As the global energy mix continues to shift toward more renewable sources, the Middle East, currently the world’s energy hub, will play an even more prominent role.
Emphasizing the same, WEF President Borge Brende said in a press briefing that the Middle East and North Africa’s significant role in the energy transition is reflected in the region’s record attendance at the upcoming World Economic Forum annual meeting in Davos.
“We have six heads of states and governments and very strong delegations.

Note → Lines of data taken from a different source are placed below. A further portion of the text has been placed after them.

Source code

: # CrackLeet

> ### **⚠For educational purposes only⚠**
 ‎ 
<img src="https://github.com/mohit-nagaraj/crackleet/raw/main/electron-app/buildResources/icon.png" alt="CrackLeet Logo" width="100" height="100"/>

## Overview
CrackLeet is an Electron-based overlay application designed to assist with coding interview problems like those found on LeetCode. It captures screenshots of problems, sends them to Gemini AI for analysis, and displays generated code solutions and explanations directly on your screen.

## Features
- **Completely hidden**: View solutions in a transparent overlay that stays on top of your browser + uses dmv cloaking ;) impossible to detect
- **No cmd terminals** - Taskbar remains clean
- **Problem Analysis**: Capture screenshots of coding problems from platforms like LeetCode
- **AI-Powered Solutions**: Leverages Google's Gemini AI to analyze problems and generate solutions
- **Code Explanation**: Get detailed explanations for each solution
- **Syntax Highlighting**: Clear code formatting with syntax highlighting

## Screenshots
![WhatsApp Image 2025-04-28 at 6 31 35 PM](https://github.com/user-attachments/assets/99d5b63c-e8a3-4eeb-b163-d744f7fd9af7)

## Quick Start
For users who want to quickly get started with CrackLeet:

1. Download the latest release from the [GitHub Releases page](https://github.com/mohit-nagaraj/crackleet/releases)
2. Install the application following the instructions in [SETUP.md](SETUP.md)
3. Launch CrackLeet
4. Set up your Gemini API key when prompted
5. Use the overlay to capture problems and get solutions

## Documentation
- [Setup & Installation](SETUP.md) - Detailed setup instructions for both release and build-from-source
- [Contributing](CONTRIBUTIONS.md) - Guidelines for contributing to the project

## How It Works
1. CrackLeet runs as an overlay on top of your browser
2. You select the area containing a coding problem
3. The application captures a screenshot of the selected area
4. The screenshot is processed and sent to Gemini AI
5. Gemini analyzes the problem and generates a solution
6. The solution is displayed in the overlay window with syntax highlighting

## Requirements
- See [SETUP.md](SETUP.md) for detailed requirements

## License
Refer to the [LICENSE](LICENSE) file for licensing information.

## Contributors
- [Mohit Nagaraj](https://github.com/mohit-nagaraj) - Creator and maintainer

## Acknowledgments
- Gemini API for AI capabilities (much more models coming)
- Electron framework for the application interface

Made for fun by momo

The Middle East is also important when it comes to investments, with sovereign wealth funds that are investing all over the world,” he said.
As numerous problems intensify and the geopolitical scene becomes more fragmented, the WEF annual conference will be held from January 16 to 20 in Davos-Klosters, Switzerland.

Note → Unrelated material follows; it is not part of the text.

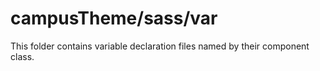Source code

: # campusTheme/sass/var

This folder contains variable declaration files named by their component class.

The WEF urged world leaders to meet people’s immediate, urgent needs while laying the groundwork for a more sustainable and resilient society by 2030.

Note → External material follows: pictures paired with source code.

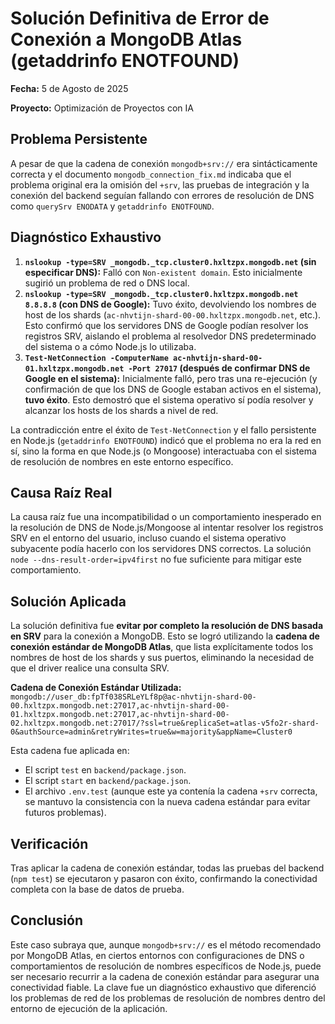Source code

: # Solución Definitiva de Error de Conexión a MongoDB Atlas (getaddrinfo ENOTFOUND)

**Fecha:** 5 de Agosto de 2025

**Proyecto:** Optimización de Proyectos con IA

## Problema Persistente

A pesar de que la cadena de conexión `mongodb+srv://` era sintácticamente correcta y el documento `mongodb_connection_fix.md` indicaba que el problema original era la omisión del `+srv`, las pruebas de integración y la conexión del backend seguían fallando con errores de resolución de DNS como `querySrv ENODATA` y `getaddrinfo ENOTFOUND`.

## Diagnóstico Exhaustivo

1.  **`nslookup -type=SRV _mongodb._tcp.cluster0.hxltzpx.mongodb.net` (sin especificar DNS):** Falló con `Non-existent domain`. Esto inicialmente sugirió un problema de red o DNS local.
2.  **`nslookup -type=SRV _mongodb._tcp.cluster0.hxltzpx.mongodb.net 8.8.8.8` (con DNS de Google):** Tuvo éxito, devolviendo los nombres de host de los shards (`ac-nhvtijn-shard-00-00.hxltzpx.mongodb.net`, etc.). Esto confirmó que los servidores DNS de Google podían resolver los registros SRV, aislando el problema al resolvedor DNS predeterminado del sistema o a cómo Node.js lo utilizaba.
3.  **`Test-NetConnection -ComputerName ac-nhvtijn-shard-00-01.hxltzpx.mongodb.net -Port 27017` (después de confirmar DNS de Google en el sistema):** Inicialmente falló, pero tras una re-ejecución (y confirmación de que los DNS de Google estaban activos en el sistema), **tuvo éxito**. Esto demostró que el sistema operativo sí podía resolver y alcanzar los hosts de los shards a nivel de red.

La contradicción entre el éxito de `Test-NetConnection` y el fallo persistente en Node.js (`getaddrinfo ENOTFOUND`) indicó que el problema no era la red en sí, sino la forma en que Node.js (o Mongoose) interactuaba con el sistema de resolución de nombres en este entorno específico.

## Causa Raíz Real

La causa raíz fue una incompatibilidad o un comportamiento inesperado en la resolución de DNS de Node.js/Mongoose al intentar resolver los registros SRV en el entorno del usuario, incluso cuando el sistema operativo subyacente podía hacerlo con los servidores DNS correctos. La solución `node --dns-result-order=ipv4first` no fue suficiente para mitigar este comportamiento.

## Solución Aplicada

La solución definitiva fue **evitar por completo la resolución de DNS basada en SRV** para la conexión a MongoDB. Esto se logró utilizando la **cadena de conexión estándar de MongoDB Atlas**, que lista explícitamente todos los nombres de host de los shards y sus puertos, eliminando la necesidad de que el driver realice una consulta SRV.

**Cadena de Conexión Estándar Utilizada:**
`mongodb://user_db:fpTf038SRLeYLf8p@ac-nhvtijn-shard-00-00.hxltzpx.mongodb.net:27017,ac-nhvtijn-shard-00-01.hxltzpx.mongodb.net:27017,ac-nhvtijn-shard-00-02.hxltzpx.mongodb.net:27017/?ssl=true&replicaSet=atlas-v5fo2r-shard-0&authSource=admin&retryWrites=true&w=majority&appName=Cluster0`

Esta cadena fue aplicada en:
-   El script `test` en `backend/package.json`.
-   El script `start` en `backend/package.json`.
-   El archivo `.env.test` (aunque este ya contenía la cadena `+srv` correcta, se mantuvo la consistencia con la nueva cadena estándar para evitar futuros problemas).

## Verificación

Tras aplicar la cadena de conexión estándar, todas las pruebas del backend (`npm test`) se ejecutaron y pasaron con éxito, confirmando la conectividad completa con la base de datos de prueba.

## Conclusión

Este caso subraya que, aunque `mongodb+srv://` es el método recomendado por MongoDB Atlas, en ciertos entornos con configuraciones de DNS o comportamientos de resolución de nombres específicos de Node.js, puede ser necesario recurrir a la cadena de conexión estándar para asegurar una conectividad fiable. La clave fue un diagnóstico exhaustivo que diferenció los problemas de red de los problemas de resolución de nombres dentro del entorno de ejecución de la aplicación.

In a statement, the WEF unveiled the full agenda for its 53rd annual meeting, emphasizing that it aims to encourage global leaders to work together on the interconnected issues of energy, climate, and nature; investment, trade, and infrastructure; frontier technologies, and industry resilience; jobs, skills, social mobility, and health; and geopolitical cooperation in a multipolar world.
“We see the manifold political, economic, and social forces creating increased fragmentation on a global and national level. To address the root causes of this erosion of trust, we need to reinforce cooperation between the government and business sectors, creating the conditions for a strong and durable recovery,” said Klaus Schwab, WEF founder, and executive chairman.
“At the same time, there must be the recognition that economic development needs to be made more resilient, more sustainable and nobody should be left behind.”
According to the statement, in all sessions, a particular focus will be made on geographic and gender diversity.
This year’s meeting will feature participation from over 2,700 leaders, with significant representation from all major global areas.